As well as challenges in the humanitarian landscape, Lowcock will have to deal with internal issues including the UN’s Office for the Coordination of Humanitarian Affairs’ (OCHA) financial and structural troubles following donor cutbacks and critical reviews.
Lowcock’s role includes managing 2,000 OCHA staff and providing leadership to the broader humanitarian community as “Emergency Relief Coordinator”, a role bestowed by the UN, but carrying little hard authority.
He will also probably have to steer emergency aid reforms floated at the World Humanitarian Summit.
Lowcock takes over as famine threatens Yemen, Somalia, South Sudan and northeast Nigeria, humanitarian principles are being trashed in Syria, and the Trump administration plans huge cuts to its support for UN agencies.
Taking over from Stephen O’Brien, Lowcock is the latest in a series of Britons appointed to the position but the first to be a bureaucrat and not a politician.
Although an experienced administrator, Lowcock lacks proven political experience for the arena of the Security Council, where charisma and clout are needed to advocate for humanitarian causes, some observers have said.
Ben Ramalingam, leader of the Disasters and Development group at the UK university think tank, the Institute of Development Studies, told the humanitarian journal IRIN that Lowcock was a “great choice”, pointing to his technical and financial background.
But Mr Ramalingam said Lowcock would be most tested by the charged political landscape and “re-casting the role of OCHA for a changing world”.

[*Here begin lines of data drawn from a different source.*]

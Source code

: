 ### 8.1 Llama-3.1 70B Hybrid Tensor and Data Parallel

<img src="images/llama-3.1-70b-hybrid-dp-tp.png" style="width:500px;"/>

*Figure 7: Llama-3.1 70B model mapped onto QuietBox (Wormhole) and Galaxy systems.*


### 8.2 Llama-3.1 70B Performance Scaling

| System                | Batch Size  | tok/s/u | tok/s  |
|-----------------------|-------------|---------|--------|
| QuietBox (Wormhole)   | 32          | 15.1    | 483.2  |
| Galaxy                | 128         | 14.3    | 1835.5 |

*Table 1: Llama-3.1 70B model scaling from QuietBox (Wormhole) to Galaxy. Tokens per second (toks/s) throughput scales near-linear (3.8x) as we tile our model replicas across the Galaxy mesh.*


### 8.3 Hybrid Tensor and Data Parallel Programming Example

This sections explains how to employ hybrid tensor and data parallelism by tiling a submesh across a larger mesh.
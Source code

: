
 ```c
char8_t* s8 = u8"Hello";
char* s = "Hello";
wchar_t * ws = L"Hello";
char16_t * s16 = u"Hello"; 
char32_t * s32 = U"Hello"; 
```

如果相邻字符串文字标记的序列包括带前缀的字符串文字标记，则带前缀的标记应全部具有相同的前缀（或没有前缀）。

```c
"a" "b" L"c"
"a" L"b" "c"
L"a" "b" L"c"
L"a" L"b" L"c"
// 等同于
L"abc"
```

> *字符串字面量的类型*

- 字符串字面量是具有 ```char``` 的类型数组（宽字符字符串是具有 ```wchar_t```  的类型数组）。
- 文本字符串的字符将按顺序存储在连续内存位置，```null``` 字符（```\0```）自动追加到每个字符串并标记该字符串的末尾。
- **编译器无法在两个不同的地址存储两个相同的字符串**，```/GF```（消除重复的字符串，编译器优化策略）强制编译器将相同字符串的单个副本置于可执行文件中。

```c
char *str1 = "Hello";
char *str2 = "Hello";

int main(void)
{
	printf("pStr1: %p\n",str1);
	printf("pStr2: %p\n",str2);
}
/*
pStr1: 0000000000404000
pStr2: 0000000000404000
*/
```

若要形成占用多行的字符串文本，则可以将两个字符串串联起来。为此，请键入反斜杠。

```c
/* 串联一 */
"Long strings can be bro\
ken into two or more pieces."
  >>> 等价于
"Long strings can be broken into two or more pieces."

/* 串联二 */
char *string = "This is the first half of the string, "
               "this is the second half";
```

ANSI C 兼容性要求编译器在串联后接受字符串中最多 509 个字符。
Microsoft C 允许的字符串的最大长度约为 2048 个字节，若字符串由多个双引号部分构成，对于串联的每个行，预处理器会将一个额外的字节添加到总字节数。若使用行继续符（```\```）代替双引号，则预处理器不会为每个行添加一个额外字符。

Another observer pointed out that UN Secretary General Antonio Guterres had appointed few women to the critical senior positions in the areas of political, peace and security, nor had there been visible progress in breaking the lock the Security Council’s five permanent members hold on them.
Following the UK’s cross-party commitment to spending 0.7 per cent of gross national income on development, the UK’s DFID grew rapidly under Lowcock to be the third-largest donor country in world, after the US and Germany.
Britain has earned praise from watchdogs and analysts for aspects of its development and humanitarian aid funding, include championing open data and financial transparency, legally “untying” it’s spending from UK companies and contractors, and championing new approaches such as cash-based aid and collective efforts, including pooled funds.
Lowcock has frequently appeared before parliamentary committees, explaining and defending the work of his department.
In recent years DFID has faced a number of scandals, most recently including unethical behaviour by one of DFID’s biggest for-profit contractors, Adam Smith International, and a botched airport project at the far-flung British outpost of St Helena.